I believe this is how we learn; the comfort of familiarity relaxes our minds enough to allow us to peer into the complex fog of a new idea.

The vague notion for today is that the color of your network is an indicator of the extent of your reach.

Six Degrees of Separation
A short story, theoretical math, a magazine, a play (and a movie), a game, a social experiment [1]
Familiar territory: you know about the movie. You may have heard of Six Degrees of Kevin Bacon, the game that was inspired by it. But, how much do you know of the history behind this concept?

  1. A short story, Chains, by Hungarian writer Frigyes Karinthy, introduces the theory that each of us is connected through no more than four acquaintances. (1929)
  2. Mathematicians Ithiel de Sola Pool (MIT) and Manfred Kochen (IBM) attempt to prove this theory. (1950s)
  3. A psychologist, Stanley Milgram, takes a crack at it, using the postal service as the network. His results were published in Psychology Today. (1967)
  4. A playwright, John Guare, pens Six Degrees of Separation, which is about a con man who claimed to be the son of actor Sidney Portier. Later, it is made into a film. (1993)
  5. The Oracle of Bacon at Virginia is created by Brett C. Tjaden. It is a computer game that connects Kevin Bacon to any other actor or actress by linking the movies in which they’ve appeared together with other actors. (1996) [2]
  6. Duncan Watts, a Columbia University professor, uses email messages to test the theory of connectedness. He discovers that the number of links is indeed six. (2001)

Here’s My Card
bar, restaurant, Chamber, affiliations, hotel conventions, world stage
In the beginning, there was the business card. It wound up in various circular files: Rolodexes and trashcans. Eventually, we figured out that it made more sense to give them to those people who knew somebody who needed our service or product. Thus, the networking party was born. From the local restaurant meeting to the international arena, pressing the flesh and making new contacts is a powerful way to extend your network:

  1. Happy Hour
  2. Structured Networking Meetings
  3. Chamber of Commerce
  4. Guilds, Associations and Societies
  5. National Conventions
  6. World Conferences

The Customer is Always Right
“I love Widgets!”, “Sally sells Widgets”, “I need more Widgets”, “Yes, I’ll buy the Super Widget!”, “I love Widgets, so will you!”, “As seen on TV”
Now we come to the other side of the equation. The recipients of your services or products. A happy customer is a repeat customer. A happy customer also talks about you to others.

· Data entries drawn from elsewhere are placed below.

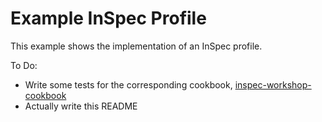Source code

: # Example InSpec Profile

This example shows the implementation of an InSpec profile.

To Do:
- Write some tests for the corresponding cookbook, [inspec-workshop-cookbook]()
- Actually write this README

If you think of your customer base as a specialized network, you’ll see that it pays to build it as much as possible:

  1. unsolicited testimonials (Word of mouth marketing is free)
  2. referrals (Never make another cold call!)
  3. repeat business (Don’t neglect your network! [3])
  4. upsells (They already trust you, they’ll buy more!)
  5. solicited testimonials (See Virtual Buzz, below)
  6. celebrity endorsements (If Oprah likes it …)

Virtual Buzz
signatures, articles, e-Books, photos, podcasts, cobranding
The online complement to off-line word of mouth has many techniques that will expand your network.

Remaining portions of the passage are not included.